In an op-ed at the New Straits Times, W. Scott Thompson describes himself as a professor emeritus of international politics, Fletcher School of Law and Diplomacy. His article says that he is also states that he is at “Dr Thitinan’s influential centre, smack in the middle of Bangkok at the royal university, Chulalongkorn.” He is fulsome in his praise of his host, Thitinan Pongsudhirak at the Institute of Security and International Studies, something he’s done previously.
The position he has at ISIS raises questions about the old-guard relationships between Thai royalists and Americans of the same ilk who also have security and policy backgrounds. Thompson has been a propagandist not so much for yellow shirts but certainly for the royalist elite which he sees as “his Thailand.”
His earlier op-ed commenting on the rise of General Prayuth Chan-ocha and succession is worth a read now.

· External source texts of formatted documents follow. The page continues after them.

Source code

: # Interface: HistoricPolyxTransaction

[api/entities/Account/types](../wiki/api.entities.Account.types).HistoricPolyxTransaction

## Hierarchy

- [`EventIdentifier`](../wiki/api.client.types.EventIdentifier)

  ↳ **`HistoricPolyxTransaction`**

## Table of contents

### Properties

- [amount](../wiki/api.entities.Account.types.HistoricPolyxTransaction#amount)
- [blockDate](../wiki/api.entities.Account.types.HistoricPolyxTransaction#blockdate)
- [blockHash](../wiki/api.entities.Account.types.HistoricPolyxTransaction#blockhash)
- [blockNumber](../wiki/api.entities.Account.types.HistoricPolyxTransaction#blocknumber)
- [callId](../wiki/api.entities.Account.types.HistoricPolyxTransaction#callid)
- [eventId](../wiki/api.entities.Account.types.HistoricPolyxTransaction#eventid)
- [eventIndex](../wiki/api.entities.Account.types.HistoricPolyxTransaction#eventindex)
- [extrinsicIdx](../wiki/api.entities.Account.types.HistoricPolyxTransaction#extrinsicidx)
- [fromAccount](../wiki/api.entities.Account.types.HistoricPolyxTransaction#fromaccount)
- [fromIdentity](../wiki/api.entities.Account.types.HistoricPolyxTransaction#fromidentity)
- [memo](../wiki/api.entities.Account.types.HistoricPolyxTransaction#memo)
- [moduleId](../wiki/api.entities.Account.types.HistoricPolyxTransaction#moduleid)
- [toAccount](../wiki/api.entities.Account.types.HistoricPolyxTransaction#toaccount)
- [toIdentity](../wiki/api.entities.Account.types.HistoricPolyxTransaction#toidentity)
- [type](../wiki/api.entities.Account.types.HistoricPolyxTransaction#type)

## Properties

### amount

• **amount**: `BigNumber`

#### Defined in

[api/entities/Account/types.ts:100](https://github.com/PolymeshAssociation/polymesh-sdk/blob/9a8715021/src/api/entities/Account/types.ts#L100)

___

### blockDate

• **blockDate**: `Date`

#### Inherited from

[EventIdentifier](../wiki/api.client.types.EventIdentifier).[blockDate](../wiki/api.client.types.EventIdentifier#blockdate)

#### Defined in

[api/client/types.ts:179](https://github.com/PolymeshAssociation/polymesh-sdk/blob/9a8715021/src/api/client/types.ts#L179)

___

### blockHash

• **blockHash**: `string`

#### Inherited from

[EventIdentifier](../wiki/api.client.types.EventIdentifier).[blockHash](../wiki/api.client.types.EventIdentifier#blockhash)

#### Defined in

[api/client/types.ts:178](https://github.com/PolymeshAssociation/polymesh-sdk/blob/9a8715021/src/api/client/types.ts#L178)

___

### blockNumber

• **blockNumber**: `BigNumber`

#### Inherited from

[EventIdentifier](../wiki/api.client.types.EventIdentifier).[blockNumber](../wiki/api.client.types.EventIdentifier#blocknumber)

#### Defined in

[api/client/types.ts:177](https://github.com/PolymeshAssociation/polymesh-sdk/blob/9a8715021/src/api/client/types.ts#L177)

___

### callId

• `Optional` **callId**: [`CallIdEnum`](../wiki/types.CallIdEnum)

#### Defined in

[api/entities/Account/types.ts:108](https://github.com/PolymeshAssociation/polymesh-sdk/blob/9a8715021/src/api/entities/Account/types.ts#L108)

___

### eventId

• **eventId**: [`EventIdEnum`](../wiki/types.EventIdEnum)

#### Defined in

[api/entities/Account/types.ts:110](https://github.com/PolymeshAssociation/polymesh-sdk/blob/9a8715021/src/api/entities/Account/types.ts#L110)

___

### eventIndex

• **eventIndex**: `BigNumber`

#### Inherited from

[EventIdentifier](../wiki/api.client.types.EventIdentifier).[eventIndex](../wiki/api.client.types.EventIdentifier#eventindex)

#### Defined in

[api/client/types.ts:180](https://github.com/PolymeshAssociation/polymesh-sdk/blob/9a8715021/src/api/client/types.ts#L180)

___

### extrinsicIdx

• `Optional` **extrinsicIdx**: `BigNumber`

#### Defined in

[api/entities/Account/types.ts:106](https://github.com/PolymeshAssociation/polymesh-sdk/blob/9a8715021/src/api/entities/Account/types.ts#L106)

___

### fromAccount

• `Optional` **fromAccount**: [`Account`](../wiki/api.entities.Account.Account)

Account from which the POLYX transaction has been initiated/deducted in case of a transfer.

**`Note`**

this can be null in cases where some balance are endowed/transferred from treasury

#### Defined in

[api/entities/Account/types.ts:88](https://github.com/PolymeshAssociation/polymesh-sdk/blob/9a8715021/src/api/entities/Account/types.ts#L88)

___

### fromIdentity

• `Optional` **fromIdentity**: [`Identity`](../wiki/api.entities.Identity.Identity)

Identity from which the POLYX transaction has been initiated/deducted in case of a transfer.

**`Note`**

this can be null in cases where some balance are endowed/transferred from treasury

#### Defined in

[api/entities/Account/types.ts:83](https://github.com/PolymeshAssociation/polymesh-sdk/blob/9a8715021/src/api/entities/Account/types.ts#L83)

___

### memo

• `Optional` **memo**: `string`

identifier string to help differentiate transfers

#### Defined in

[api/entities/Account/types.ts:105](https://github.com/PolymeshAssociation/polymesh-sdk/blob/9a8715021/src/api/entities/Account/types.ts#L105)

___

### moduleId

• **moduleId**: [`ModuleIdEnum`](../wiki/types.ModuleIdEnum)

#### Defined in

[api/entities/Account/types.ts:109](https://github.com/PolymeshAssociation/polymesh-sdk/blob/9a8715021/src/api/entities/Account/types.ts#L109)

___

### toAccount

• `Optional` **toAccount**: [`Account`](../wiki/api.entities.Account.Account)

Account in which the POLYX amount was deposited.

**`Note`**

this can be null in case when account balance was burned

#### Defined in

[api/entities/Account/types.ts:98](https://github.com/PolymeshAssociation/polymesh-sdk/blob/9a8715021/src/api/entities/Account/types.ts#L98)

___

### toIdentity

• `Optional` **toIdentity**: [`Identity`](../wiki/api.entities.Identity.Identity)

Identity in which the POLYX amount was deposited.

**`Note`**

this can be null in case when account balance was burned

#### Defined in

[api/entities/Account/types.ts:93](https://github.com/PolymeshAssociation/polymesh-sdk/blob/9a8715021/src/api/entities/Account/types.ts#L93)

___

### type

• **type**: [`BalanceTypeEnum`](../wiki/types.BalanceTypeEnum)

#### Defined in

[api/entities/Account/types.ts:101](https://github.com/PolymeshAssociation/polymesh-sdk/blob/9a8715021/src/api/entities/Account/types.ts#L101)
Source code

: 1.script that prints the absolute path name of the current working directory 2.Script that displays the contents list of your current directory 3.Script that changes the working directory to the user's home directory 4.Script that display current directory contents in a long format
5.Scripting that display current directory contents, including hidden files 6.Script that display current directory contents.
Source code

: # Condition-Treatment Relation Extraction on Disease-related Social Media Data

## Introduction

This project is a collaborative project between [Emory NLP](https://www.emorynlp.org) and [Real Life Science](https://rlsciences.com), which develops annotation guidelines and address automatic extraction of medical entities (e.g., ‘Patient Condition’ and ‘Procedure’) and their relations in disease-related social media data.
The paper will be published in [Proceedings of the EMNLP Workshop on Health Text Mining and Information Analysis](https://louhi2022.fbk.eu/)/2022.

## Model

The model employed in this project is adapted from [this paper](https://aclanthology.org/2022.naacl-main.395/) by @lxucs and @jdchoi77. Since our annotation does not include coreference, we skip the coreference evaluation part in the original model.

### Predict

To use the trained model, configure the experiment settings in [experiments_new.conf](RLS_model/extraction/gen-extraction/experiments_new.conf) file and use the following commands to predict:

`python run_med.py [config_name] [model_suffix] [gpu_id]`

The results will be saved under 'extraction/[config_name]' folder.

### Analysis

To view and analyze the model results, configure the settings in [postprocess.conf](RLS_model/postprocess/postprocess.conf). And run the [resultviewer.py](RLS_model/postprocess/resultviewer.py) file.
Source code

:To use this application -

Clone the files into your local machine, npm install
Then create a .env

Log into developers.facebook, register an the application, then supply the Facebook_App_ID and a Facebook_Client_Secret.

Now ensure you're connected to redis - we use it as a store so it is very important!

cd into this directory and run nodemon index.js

In his NST op-ed, after a few odd comments, he states “the kingdom is in serious trouble.” Prayuth, he says, “has backed himself into his own corner.” The “corner” sounds more like a dictator’s happy place: “Prayuth backed himself into a corner with a tight schedule that now is impossible to meet, making it well-nigh inevitable that he will be leading a dictatorship for a long time to come.” He makes factual errors, but the observation on succession seems reasonably widely accepted: “Prayuth will be in place, after ‘the Long Goodbye’ to the beloved king, to ensure the safety and position of the now-Crown Prince onto the throne. He will be 10th of the dynasty, long foretold as the last.”
What’s curious is that Thompson seems confused and can really only repeat an analysis seen in Thitinan’s op-ed of a week or so ago. While he says he looks at all points of the political compass, like old royalists everywhere, Thompson seems to have lost his compass. 45 years of watching a king is one small point on a compass that is pointing south.
This view links to a Shawn Crispin’s exceptionally long piece at The Diplomat. As we have noted previously, Crispin is a master of conspiratorial revelations based on anonymous sources. He sees the military dictatorship as rabid:”Since seizing power, … Prayut[‘s] … junta has advanced reform rhetoric while simultaneously consolidating a strong and increasingly efficient police state bent on ferreting out and squashing dissent.” Like Thompson, he sees the junta as having a way to run: “it’s a military regime that will likely remain in power for the foreseeable future.”
When looking at the military’s succession is squashing dissent, as well as blunt tactics, Crispin refers to another “deal” done with Thaksin Shinawatra. (Remember the deal he claimed was done when Yingluck came to power? Later, that seemed to no longer hold.) The new “deal” is meant to protect Thaksin’s wealth and that of his family. Maybe, but think of this and then look at this. in the very same newspaper on the one day…. In any case, not all deals are real deals and some are imagined and many are deserted.
Crispin is right that the “vow to restore democratic governance and hold new elections is and remains a sop to Western governments…”. And he’s also right that:
Thai politics will more likely be steered by the military for the foreseeable future. Thailand has arguably already entered an end-of-reign new political order, where the military, rather than a democratic government, has begun to fill the inevitable power vacuum that will open at the end of the current king’s long and storied reign and the crowning of a new, inevitably less influential, heir.
Where he departs to conjecture is on succession, believing that there are competing royalist and overlapping military factions, with the usual nod to General Prem Tinsulanonda, the aged head of the Privy Council.
His scenarios on where Thailand goes from here, while dependent on rumors and guesses recounted earlier in the piece, all suggest plenty more military dictatorship.